[Information provided Boundary: Start]
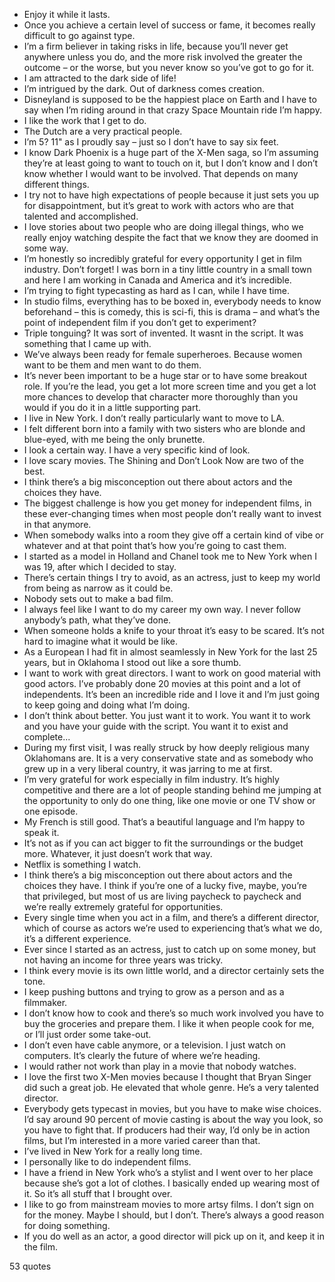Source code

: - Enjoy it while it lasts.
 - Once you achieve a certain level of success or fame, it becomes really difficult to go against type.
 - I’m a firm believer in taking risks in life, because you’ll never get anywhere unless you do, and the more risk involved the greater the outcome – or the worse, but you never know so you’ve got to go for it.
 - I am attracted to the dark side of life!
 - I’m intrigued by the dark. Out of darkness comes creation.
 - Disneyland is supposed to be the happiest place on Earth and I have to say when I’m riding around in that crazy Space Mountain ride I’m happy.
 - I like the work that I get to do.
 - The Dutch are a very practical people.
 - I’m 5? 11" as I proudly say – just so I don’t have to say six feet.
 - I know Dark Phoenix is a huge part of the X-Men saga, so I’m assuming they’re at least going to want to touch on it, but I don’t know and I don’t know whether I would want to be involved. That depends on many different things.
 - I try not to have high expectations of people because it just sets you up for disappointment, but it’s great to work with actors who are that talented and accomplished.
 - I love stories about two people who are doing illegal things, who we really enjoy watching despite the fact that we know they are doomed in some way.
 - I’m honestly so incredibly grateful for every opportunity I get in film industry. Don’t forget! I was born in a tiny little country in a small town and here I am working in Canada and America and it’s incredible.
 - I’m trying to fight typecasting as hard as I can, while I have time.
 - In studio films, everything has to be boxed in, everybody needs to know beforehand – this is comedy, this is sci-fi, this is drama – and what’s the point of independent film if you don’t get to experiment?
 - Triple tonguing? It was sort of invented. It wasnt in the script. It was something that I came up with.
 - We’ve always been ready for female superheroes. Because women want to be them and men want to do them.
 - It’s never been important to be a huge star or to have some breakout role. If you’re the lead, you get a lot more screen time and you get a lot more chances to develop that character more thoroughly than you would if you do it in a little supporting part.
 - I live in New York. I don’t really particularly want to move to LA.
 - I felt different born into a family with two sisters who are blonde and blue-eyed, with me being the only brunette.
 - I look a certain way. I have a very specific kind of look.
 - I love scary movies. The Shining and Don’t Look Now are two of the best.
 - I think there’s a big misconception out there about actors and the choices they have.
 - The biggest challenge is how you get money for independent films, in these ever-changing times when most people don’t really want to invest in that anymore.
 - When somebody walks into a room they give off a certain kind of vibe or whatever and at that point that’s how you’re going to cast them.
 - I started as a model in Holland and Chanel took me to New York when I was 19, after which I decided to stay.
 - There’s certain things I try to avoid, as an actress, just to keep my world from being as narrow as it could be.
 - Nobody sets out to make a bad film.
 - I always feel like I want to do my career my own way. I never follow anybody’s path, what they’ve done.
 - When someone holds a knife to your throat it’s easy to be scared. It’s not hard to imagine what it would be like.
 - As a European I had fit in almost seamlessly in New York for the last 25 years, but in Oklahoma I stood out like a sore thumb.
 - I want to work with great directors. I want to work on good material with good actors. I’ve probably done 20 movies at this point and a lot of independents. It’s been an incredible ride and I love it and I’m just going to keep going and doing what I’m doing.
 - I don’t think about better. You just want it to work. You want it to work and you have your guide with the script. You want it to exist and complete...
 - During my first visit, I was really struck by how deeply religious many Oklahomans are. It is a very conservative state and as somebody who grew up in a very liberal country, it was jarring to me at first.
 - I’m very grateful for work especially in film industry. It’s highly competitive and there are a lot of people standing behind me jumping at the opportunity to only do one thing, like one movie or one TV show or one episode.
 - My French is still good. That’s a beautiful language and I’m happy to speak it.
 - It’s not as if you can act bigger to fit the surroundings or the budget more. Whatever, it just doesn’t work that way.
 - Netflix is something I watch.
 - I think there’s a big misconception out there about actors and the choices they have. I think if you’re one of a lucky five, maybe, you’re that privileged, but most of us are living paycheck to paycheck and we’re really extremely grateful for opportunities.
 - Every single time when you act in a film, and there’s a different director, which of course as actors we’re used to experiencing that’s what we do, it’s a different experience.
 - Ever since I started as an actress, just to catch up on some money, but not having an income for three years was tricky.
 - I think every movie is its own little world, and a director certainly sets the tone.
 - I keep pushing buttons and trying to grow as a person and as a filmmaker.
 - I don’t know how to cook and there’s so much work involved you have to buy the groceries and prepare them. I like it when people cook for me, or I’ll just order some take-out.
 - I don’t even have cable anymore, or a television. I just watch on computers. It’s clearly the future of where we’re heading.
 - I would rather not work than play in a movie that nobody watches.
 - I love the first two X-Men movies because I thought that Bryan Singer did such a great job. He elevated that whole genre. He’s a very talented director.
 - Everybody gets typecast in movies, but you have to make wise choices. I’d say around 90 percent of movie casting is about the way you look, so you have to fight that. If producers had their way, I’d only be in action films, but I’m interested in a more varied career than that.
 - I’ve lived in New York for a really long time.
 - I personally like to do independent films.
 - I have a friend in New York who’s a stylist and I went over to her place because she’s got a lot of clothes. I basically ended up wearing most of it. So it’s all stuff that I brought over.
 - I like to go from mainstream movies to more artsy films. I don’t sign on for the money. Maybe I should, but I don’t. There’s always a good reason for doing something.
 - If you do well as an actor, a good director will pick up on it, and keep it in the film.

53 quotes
[Information provided Boundary: End]
[Information provided Boundary: Start]
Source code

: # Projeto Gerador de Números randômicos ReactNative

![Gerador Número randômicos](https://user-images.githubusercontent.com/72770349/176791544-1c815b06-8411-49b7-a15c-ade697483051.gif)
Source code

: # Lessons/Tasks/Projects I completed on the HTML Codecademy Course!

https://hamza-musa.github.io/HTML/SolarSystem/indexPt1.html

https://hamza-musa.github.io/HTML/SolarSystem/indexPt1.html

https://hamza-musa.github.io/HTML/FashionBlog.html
[Information provided Boundary: End]
[Information provided Boundary: Start]
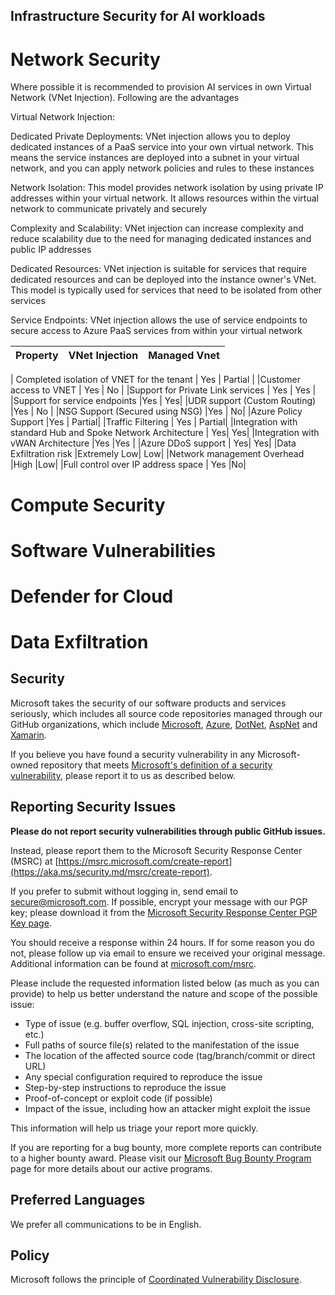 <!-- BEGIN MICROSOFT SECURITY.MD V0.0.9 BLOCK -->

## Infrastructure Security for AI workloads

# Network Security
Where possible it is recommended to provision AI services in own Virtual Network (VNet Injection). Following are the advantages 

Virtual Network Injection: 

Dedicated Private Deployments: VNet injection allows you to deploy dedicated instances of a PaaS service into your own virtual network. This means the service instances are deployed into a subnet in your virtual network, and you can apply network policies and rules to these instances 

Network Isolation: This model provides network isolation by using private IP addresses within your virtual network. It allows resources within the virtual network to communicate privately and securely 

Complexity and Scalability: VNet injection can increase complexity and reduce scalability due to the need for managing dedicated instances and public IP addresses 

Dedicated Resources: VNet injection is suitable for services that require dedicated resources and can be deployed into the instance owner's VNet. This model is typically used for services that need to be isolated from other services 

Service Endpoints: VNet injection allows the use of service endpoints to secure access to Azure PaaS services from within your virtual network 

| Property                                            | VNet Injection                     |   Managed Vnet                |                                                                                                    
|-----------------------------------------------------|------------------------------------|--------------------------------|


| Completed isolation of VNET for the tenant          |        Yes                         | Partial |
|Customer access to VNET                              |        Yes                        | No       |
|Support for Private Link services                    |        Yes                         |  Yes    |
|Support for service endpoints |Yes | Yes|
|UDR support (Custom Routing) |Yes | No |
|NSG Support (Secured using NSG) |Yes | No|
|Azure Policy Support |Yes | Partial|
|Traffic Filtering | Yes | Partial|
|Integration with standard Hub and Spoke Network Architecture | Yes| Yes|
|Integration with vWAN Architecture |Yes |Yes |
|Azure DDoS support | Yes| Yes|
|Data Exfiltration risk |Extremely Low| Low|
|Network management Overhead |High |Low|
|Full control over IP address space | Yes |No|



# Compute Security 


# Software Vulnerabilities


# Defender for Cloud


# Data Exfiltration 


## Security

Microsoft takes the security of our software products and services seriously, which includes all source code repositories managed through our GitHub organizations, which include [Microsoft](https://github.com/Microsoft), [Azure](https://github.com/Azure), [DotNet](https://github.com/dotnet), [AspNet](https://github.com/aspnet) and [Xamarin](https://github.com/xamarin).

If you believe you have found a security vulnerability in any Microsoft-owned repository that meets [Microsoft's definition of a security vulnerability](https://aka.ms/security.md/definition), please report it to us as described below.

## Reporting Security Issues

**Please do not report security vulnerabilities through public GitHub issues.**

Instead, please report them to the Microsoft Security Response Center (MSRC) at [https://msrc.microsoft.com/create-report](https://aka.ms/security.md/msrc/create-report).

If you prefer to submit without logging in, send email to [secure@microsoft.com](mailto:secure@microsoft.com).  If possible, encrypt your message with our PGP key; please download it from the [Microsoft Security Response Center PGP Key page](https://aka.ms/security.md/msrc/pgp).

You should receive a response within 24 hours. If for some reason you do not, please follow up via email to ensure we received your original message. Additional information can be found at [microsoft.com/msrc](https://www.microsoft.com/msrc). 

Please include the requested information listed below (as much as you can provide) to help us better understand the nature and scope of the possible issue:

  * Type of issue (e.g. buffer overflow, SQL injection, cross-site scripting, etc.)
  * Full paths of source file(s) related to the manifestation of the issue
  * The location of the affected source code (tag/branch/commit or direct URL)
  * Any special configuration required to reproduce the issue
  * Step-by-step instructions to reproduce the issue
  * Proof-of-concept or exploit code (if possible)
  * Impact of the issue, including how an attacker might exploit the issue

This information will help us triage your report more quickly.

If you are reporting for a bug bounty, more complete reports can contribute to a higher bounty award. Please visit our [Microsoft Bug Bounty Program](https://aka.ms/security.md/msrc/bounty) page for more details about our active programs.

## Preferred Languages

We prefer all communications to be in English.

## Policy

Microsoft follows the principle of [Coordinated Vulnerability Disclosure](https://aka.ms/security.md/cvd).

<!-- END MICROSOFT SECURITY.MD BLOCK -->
[Information provided Boundary: End]
=== Exercise objective ===
Check each line of the data above for the string "things", and copy the ones that have it.

=== Response box ===
 - I know Dark Phoenix is a huge part of the X-Men saga, so I’m assuming they’re at least going to want to touch on it, but I don’t know and I don’t know whether I would want to be involved. That depends on many different things.
 - I love stories about two people who are doing illegal things, who we really enjoy watching despite the fact that we know they are doomed in some way.
 - There’s certain things I try to avoid, as an actress, just to keep my world from being as narrow as it could be.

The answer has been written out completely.